Et parler par exemple du chômage où le gouvernement Villepin renverse la tendance ?
Grâce au retour des emplois aidés, sa baisse est une évidence statistique. Mais ce n'est qu'un expédient pour tenir jusqu'en 2007 à grands coups de crédits budgétaires. Il n'y a aucune création d'emplois dans le secteur marchand, la dynamique de la croissance est cassée et si certains indicateurs « passent au vert », ce n'est que grâce à un coup de peinture.

Mais avec son profil plus « social », Villepin chasse sur vos terres électorales ?
Quand un gouvernement fait une réforme fiscale pour que 12 000 contribuables empochent 400 millions d'euros de cadeaux fiscaux pendant que 8 millions d'autres se partagent la même somme, je ne m'inquiète pas de cette prétention... Tous les choix de Dominique de Villepin favorisent les plus privilégiés et pénalisent le plus grand nombre (les 18 euros sur les actes médicaux, la hausse de 12 % du prix du gaz). Rien, sauf les mots - « patriotisme économique », « croissance sociale» -, n'étaye la moindre conception de l'intérêt général. Tout est fait pour les clientèles supposées de la majorité. Si les mots avaient encore un sens, on dirait que c'est un gouvernement de classe.

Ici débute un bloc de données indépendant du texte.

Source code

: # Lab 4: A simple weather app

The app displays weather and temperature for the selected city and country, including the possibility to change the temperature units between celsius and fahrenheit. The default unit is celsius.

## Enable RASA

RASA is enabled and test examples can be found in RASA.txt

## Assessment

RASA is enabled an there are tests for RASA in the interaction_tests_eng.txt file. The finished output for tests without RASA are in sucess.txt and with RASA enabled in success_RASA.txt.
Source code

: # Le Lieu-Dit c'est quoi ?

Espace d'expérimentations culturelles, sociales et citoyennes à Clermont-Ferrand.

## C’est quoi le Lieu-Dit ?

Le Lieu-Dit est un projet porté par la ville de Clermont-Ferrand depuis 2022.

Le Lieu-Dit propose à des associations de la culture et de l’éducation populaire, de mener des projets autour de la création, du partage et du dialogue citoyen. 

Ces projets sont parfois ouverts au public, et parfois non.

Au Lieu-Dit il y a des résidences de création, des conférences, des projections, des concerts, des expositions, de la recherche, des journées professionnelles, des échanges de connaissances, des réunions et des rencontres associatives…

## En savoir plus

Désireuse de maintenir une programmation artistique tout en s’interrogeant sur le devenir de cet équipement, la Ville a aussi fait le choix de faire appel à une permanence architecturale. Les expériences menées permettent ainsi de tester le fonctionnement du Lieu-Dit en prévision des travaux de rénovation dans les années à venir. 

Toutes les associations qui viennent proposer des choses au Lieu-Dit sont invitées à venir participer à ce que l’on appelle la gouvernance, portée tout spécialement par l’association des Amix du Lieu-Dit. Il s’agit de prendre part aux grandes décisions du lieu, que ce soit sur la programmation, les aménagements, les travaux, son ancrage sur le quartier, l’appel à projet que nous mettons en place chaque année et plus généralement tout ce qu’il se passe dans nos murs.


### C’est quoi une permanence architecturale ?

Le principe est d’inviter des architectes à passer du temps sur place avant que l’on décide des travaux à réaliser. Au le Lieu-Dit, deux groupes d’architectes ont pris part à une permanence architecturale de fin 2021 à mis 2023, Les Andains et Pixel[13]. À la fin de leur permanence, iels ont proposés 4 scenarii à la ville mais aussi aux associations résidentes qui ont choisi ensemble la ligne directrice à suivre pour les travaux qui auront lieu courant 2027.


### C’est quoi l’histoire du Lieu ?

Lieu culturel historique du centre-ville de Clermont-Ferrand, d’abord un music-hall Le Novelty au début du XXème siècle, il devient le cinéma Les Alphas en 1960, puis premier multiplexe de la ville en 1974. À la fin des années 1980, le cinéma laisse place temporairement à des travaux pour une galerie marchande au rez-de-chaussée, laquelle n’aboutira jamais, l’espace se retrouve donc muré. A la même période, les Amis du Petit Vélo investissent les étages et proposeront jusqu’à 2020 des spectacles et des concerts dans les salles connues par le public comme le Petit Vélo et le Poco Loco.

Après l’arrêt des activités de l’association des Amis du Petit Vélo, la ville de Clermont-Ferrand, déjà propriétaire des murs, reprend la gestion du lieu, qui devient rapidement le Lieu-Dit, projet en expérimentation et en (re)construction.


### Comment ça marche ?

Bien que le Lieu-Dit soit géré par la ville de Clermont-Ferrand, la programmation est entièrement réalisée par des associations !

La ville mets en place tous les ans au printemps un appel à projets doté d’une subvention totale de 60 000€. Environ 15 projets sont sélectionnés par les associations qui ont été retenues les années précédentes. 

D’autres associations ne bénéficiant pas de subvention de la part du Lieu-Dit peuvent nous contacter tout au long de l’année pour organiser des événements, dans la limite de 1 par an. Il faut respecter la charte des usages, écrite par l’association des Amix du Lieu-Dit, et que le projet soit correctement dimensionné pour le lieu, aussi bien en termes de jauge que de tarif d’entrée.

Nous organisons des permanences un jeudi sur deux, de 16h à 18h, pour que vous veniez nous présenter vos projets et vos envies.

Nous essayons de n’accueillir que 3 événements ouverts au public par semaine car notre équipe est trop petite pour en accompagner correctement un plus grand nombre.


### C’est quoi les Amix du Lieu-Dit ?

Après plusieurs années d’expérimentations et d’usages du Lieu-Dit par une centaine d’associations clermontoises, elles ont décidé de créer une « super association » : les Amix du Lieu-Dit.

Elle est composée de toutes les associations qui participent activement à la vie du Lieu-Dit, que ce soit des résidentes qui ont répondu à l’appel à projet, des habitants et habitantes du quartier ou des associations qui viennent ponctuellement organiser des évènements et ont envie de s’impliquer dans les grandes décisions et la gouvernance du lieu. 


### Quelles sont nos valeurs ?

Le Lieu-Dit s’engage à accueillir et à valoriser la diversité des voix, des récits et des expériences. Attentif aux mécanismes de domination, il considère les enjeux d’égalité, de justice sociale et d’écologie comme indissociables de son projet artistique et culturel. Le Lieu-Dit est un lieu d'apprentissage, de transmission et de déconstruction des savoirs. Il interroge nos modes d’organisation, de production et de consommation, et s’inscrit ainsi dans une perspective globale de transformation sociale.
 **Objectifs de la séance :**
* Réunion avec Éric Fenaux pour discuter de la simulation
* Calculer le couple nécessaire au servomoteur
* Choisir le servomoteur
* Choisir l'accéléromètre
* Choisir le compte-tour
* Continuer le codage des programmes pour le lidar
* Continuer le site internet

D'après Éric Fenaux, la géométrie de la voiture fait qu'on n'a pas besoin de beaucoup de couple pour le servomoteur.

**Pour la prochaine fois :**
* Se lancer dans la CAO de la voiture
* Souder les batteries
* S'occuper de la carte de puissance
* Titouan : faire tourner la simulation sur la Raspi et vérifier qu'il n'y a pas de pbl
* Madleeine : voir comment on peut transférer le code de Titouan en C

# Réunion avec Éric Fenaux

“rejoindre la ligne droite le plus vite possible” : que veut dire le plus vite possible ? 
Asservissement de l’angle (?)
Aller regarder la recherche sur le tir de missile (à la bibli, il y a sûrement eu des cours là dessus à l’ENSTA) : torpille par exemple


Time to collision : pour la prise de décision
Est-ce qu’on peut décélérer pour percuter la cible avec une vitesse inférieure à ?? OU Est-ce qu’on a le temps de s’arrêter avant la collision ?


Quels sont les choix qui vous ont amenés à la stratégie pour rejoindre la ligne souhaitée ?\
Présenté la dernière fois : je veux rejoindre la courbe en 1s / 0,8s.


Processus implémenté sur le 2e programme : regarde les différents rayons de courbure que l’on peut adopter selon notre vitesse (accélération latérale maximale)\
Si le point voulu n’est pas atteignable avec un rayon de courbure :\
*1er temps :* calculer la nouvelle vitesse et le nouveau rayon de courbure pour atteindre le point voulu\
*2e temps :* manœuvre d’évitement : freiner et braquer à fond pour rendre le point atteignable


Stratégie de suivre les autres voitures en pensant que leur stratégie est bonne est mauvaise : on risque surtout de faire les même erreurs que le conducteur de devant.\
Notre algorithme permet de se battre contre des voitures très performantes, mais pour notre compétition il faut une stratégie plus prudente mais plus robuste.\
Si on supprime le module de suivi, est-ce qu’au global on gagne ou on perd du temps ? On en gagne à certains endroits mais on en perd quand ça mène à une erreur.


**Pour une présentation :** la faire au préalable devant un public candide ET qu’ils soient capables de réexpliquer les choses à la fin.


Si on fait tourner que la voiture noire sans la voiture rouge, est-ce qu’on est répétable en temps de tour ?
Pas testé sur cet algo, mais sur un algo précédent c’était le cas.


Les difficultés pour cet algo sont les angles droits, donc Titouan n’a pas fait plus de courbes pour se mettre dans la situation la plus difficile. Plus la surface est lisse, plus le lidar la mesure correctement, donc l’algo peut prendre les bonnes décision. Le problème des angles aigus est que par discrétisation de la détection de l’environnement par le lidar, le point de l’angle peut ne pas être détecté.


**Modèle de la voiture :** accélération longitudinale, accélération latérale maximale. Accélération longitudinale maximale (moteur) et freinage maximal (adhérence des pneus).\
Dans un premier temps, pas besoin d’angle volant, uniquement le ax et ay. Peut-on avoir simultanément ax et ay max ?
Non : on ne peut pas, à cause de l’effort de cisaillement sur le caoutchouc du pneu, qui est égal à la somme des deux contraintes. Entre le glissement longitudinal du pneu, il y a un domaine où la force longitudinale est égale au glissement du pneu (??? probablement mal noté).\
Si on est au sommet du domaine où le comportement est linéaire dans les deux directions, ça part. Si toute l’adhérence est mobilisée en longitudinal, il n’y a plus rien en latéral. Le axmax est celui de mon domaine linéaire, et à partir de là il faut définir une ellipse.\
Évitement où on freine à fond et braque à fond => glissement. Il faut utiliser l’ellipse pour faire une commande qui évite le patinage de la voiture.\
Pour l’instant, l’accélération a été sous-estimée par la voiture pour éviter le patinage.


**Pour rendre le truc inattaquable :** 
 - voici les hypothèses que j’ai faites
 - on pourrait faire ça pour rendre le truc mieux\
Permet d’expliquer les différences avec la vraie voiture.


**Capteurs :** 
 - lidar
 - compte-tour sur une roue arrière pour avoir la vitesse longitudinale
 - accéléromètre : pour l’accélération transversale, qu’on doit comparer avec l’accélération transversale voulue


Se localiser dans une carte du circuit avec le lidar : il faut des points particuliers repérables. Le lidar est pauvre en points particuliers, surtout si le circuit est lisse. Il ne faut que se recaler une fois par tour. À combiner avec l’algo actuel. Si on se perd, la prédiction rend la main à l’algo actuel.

Si vous l'emportez au Mans, vous vous sentirez renforcé pour 2007 ?
Je ne me suis jamais inventé un destin au lendemain des succès de 2004. A l'inverse, je n'ai jamais considéré que le non au référendum était une défaite pour le PS, et encore moins pour moi. Parce que chaque fois qu'on est en adéquation avec ses idées, en adhésion à ses valeurs, et en respect de son parti, on peut connaître des turbulences, mais on ne perd jamais sa boussole. Je sais où je vais, je ne fais pas dans le zigzag. Je me suis fixé un seul objectif : que la gauche gagne en 2007. Toutes les conditions objectives d'une défaite de la droite sont réunies. Elle a échoué sur le plan économique, elle est déconsidérée sur le plan social, elle est divisée en son sommet, etc. Et pourtant, la gauche n'est pas sûre de gagner. Pour y parvenir, elle doit faire les choix de la cohérence, de la sincérité, de la volonté et de l'unité. Dans la crise démocratique que connaît la France, tout dire pour gagner en 2007, sans disposer de la capacité de réussir ensuite, c'est un risque que je ne veux pas courir. Non pour moi, ni pour mon parti, mais pour mon pays.